More precisely, pick $\phi\in\mathcal S_{t,x}$ and it suffices to show $u(\phi)=0$. By Duhamel's formula,

$$ \hat\Phi(t,\xi)=\int_t^\infty -e^{i(t-s)\xi^3}\hat\phi(s,\xi)ds $$

satisfies $(\partial_t+\frac13\partial_x^3)\Phi=\phi$, $\Phi(t,\cdot)\to0$ in $\mathcal S_x$ as $t\to+\infty$, and $\Phi\in C_t^\infty(\mathcal S_x)$ (this is tedious (but routine) to check).

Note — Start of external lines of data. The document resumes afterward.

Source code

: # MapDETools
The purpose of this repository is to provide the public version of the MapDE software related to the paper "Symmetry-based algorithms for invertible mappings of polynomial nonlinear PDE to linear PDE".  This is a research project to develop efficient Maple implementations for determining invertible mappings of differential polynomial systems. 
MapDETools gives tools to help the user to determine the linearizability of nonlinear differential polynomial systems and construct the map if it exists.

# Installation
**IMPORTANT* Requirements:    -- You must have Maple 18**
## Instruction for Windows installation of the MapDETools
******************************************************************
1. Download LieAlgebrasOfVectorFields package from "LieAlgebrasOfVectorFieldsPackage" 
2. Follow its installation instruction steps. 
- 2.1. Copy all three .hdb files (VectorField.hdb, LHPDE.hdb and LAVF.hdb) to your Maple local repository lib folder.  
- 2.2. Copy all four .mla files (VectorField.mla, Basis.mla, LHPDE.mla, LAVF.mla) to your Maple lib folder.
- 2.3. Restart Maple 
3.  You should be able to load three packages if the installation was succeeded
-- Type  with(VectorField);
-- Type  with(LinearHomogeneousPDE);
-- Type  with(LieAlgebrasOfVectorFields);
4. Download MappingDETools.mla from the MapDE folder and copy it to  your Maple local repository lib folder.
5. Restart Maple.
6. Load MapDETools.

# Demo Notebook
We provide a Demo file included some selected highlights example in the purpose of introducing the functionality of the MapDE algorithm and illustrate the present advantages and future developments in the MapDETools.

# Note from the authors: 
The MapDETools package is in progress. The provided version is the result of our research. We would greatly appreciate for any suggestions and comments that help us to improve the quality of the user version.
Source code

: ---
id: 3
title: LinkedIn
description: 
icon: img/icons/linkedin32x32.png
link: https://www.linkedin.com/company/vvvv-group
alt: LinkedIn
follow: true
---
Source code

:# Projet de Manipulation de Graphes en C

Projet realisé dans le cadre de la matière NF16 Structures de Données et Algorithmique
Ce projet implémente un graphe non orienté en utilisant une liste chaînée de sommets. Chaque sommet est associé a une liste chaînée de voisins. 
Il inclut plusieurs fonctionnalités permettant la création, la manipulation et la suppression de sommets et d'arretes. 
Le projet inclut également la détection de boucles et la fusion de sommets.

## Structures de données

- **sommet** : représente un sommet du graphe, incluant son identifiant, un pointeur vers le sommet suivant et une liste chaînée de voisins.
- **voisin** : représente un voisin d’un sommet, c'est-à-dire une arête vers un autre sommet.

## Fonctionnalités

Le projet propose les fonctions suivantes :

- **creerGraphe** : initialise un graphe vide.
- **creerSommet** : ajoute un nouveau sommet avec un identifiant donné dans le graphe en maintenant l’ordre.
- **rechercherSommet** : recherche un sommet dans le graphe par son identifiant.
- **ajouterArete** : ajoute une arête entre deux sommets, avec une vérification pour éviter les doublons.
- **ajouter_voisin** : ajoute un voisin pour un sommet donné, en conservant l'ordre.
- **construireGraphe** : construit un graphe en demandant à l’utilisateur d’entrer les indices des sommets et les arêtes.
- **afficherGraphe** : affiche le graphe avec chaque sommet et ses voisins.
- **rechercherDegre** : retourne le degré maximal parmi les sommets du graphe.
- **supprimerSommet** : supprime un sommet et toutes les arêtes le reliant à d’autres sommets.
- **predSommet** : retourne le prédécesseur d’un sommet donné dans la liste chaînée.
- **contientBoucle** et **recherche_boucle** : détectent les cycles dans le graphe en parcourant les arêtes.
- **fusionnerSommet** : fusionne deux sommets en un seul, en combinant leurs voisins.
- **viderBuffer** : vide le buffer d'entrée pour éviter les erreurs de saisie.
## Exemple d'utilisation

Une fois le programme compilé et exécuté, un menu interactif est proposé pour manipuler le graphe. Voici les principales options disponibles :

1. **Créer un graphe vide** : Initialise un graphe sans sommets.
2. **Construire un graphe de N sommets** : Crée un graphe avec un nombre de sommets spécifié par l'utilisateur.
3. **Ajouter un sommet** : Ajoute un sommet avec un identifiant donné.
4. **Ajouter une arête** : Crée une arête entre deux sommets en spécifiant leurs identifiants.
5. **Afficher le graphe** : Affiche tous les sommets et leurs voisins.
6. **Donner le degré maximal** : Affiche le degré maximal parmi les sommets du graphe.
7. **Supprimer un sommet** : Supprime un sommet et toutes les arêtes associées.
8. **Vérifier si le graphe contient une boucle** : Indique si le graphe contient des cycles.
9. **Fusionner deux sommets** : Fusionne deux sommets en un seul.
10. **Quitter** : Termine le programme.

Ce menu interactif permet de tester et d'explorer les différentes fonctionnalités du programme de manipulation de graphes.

Now let $\rho\in C^\infty$ be such that $\rho=1$ on $(-1,+\infty)$ and $\rho=0$ on $(-\infty,-2)$. Then $\rho(t)\Phi\in S_{t,x}$ and

$$ u((\partial_t+\frac13\partial_x^3)(\rho(t)\Phi))=-((\partial_t+\frac13\partial_x^3)u)(\rho(t)\Phi)=0. $$

Since $\rho=1$ on $(-1,+\infty)$, we have

$$(\partial_t+\frac13\partial_x^3)(\rho(t)\Phi)=(\partial_t+\frac13\partial_x^3)\Phi=\phi\text{ on }\{t\ge0\}.$$

Since $u$ is supported on $\{t\ge0\}$,

$$ 0=u((\partial_t+\frac13\partial_x^3)(\rho(t)\Phi))=u(\phi). $$

PS: We leave it to the reader (and the OP) to think about its generalizations.

PPS: Similar duality arguments are used in the proof of Holmgren's uniqueness theorem, see Section 3.5 of Fritz John, Partial Differential Equations.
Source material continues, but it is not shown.